* _Data for review_:
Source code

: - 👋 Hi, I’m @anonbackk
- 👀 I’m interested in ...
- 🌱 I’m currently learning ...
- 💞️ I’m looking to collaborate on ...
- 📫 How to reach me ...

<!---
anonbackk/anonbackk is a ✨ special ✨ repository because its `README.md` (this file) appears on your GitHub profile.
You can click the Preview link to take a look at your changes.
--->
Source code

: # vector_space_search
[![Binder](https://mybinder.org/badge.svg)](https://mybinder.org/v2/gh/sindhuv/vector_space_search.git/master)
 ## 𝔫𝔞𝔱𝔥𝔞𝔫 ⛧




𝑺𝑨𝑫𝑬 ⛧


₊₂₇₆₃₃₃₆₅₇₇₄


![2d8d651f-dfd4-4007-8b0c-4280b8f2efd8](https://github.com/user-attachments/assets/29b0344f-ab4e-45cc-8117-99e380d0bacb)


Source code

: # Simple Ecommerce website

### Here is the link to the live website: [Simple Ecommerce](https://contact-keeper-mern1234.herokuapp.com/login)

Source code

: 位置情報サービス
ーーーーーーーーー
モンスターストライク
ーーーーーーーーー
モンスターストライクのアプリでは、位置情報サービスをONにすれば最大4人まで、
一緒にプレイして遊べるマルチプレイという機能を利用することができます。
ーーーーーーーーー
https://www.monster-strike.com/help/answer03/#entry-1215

* _Your objective_:
Using the entries above, give back exactly the line containing "- 🌱 I’m currently learning ...", the line containing "Simple Ecommerce website", and every line between them, and nothing else.

* _Your response_:
- 🌱 I’m currently learning ...
- 💞️ I’m looking to collaborate on ...
- 📫 How to reach me ...

<!---
anonbackk/anonbackk is a ✨ special ✨ repository because its `README.md` (this file) appears on your GitHub profile.
You can click the Preview link to take a look at your changes.
--->
Source code

: # vector_space_search
[![Binder](https://mybinder.org/badge.svg)](https://mybinder.org/v2/gh/sindhuv/vector_space_search.git/master)
 ## 𝔫𝔞𝔱𝔥𝔞𝔫 ⛧




𝑺𝑨𝑫𝑬 ⛧


₊₂₇₆₃₃₃₆₅₇₇₄


![2d8d651f-dfd4-4007-8b0c-4280b8f2efd8](https://github.com/user-attachments/assets/29b0344f-ab4e-45cc-8117-99e380d0bacb)


Source code

: # Simple Ecommerce website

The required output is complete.